Medical diagnostics and industrial inspection require high spatial resolution detection of x-rays transmitted through a body. For example in a typical computed tomography (CT) scanning system, an x-ray source and an x-ray detector array are positioned on opposite sides of the subject and rotated around the subject in fixed relation to each other. In a CT scanning system using a solid scintillator, the scintillator material of a cell or element absorbs x-rays incident on that cell and emits light which is collected by a photodetector for that cell. Thus, the x-rays, the electromagnetic radiation of interest, stimulate or excite the scintillator material, which then emits scintillating radiation, e.g., light. During data collection, each cell or element of the detector array provides an electrical output signal representative of the present light intensity in that cell of the array. These output signals are processed to create an image of the subject in a manner which is well known in the CT scanner art.

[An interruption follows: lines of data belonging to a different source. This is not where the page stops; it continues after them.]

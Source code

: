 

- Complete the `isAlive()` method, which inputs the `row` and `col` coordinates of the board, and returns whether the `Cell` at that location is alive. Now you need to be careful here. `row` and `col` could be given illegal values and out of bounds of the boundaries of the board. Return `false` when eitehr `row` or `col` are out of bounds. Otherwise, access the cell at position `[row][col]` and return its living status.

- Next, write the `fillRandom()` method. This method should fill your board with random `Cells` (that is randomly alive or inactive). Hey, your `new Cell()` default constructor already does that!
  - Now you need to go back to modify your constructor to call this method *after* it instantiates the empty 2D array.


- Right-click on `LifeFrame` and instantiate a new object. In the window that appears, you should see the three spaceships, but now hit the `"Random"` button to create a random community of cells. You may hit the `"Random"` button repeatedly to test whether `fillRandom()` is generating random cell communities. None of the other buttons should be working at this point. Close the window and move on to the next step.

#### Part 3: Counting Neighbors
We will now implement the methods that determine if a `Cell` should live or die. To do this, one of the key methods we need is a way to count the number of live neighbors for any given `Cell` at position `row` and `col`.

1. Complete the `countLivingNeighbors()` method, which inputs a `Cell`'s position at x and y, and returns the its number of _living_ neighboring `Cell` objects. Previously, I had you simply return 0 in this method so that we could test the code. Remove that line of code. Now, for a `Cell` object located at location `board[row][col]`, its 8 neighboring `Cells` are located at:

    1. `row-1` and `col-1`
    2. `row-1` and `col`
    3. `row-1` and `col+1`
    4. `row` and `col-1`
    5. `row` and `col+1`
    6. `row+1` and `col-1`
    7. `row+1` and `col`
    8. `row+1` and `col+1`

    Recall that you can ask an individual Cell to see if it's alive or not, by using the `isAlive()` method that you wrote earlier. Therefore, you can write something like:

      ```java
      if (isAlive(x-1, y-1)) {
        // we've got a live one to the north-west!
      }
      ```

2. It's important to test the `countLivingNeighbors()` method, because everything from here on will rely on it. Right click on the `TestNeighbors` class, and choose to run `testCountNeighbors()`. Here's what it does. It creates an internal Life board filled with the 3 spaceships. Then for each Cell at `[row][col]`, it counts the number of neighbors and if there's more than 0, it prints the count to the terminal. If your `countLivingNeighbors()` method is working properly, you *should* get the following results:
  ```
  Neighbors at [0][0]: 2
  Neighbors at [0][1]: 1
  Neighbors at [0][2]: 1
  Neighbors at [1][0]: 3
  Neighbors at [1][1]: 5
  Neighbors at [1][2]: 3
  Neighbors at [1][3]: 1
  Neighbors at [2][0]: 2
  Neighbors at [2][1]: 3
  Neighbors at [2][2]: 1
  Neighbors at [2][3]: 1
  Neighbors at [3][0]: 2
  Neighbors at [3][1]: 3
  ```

It is desirable to absorb substantially all of the incident x-rays in the scintillator material in order to minimize the x-ray dose to which the body must be exposed during the diagnostic or inspection x-ray measurement. In order to collect substantially all of the incident x-rays, the scintillator material must have a thickness in the direction of x-ray travel which is sufficient to stop substantially all of the x-rays. This thickness depends both on the energy of the x-rays and on the x-ray stopping power of the scintillator material.
As the thickness of the scintillator increases, its transparency to the generated light must also increase so that substantially all of the light generated by the x-rays in the scintillator is collected by the photodetector. Collecting all the light generated by the x-rays maximizes overall system efficiency, the signal to noise ratio, and the accuracy with which the quantity of incident stimulating radiation, i.e., x-rays, may be measured. Furthermore, as the scintillator thickness increases, light generated near the scintillator surface opposite the photodiode has a relatively long distance to “spread out”. The “spreading out” of the light means that the light generated by an x-ray impinging upon the scintillator region directly on a particular photodetector cell may not be detected by that particular photodetector cell, but instead by an adjacent cell. Thus, the spatial resolution of the detector is reduced.

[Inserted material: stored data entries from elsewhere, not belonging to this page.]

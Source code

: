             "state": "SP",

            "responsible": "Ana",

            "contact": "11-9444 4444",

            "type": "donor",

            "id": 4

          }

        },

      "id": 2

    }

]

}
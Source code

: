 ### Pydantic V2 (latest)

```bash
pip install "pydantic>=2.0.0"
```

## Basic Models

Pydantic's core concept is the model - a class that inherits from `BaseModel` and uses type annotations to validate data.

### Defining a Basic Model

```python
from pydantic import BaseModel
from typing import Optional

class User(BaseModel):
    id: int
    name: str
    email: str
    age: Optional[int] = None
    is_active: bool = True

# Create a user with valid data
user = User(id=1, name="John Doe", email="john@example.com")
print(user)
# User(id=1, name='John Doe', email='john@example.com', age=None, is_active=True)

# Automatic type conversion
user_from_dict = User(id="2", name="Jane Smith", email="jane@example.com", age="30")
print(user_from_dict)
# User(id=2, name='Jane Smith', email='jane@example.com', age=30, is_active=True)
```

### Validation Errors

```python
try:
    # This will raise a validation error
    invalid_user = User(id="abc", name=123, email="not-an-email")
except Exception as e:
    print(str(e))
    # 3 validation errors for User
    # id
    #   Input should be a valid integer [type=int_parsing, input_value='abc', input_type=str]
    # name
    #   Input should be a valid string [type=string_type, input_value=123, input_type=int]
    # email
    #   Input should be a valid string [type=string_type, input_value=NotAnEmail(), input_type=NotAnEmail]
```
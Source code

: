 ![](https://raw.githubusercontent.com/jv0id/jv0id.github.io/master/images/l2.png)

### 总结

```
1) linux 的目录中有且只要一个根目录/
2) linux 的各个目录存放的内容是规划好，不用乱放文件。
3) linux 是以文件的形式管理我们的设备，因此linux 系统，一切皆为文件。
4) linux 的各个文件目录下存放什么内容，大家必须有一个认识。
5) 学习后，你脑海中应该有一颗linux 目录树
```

One method used to overcome these problems involves making the scintillator out of glass which can be drawn into fiber bundles. Fiber cladding and interspersed dark fibers can reduce the light spread and thereby improve spatial resolution. However, one disadvantage of this material is that due to the amorphous structure, glass scintillators have inherently low efficiencies of energy conversion of the stimulating x-rays to visible light. The efficiency of an x-ray scintillator material is the percentage of the energy of the absorbed x-rays which is generated as light. Glass scintillators also have relatively poor scintillation properties such as afterglow and radiation damage which limits their utility.
Afterglow in an x-ray detecting scintillator is the phenomena that luminescence from the scintillator due to x-ray excitation can still be observed a long time after the x-ray radiation is absorbed by the scintillator. Upon absorbing x-ray radiation the scintillator will emit light where the intensity of the light decays rapidly at an exponential rate. Additionally, the scintillator will emit a lower intensity light where the light intensity decays much more slowly. The more slowly decaying light is termed afterglow.
Radiation damage in an x-ray scintillator material is the characteristic of the scintillator material in which the quantity of light emitted by the scintillator material in response to the stimulating x-ray radiation changes after the material has been exposed to a high radiation dose.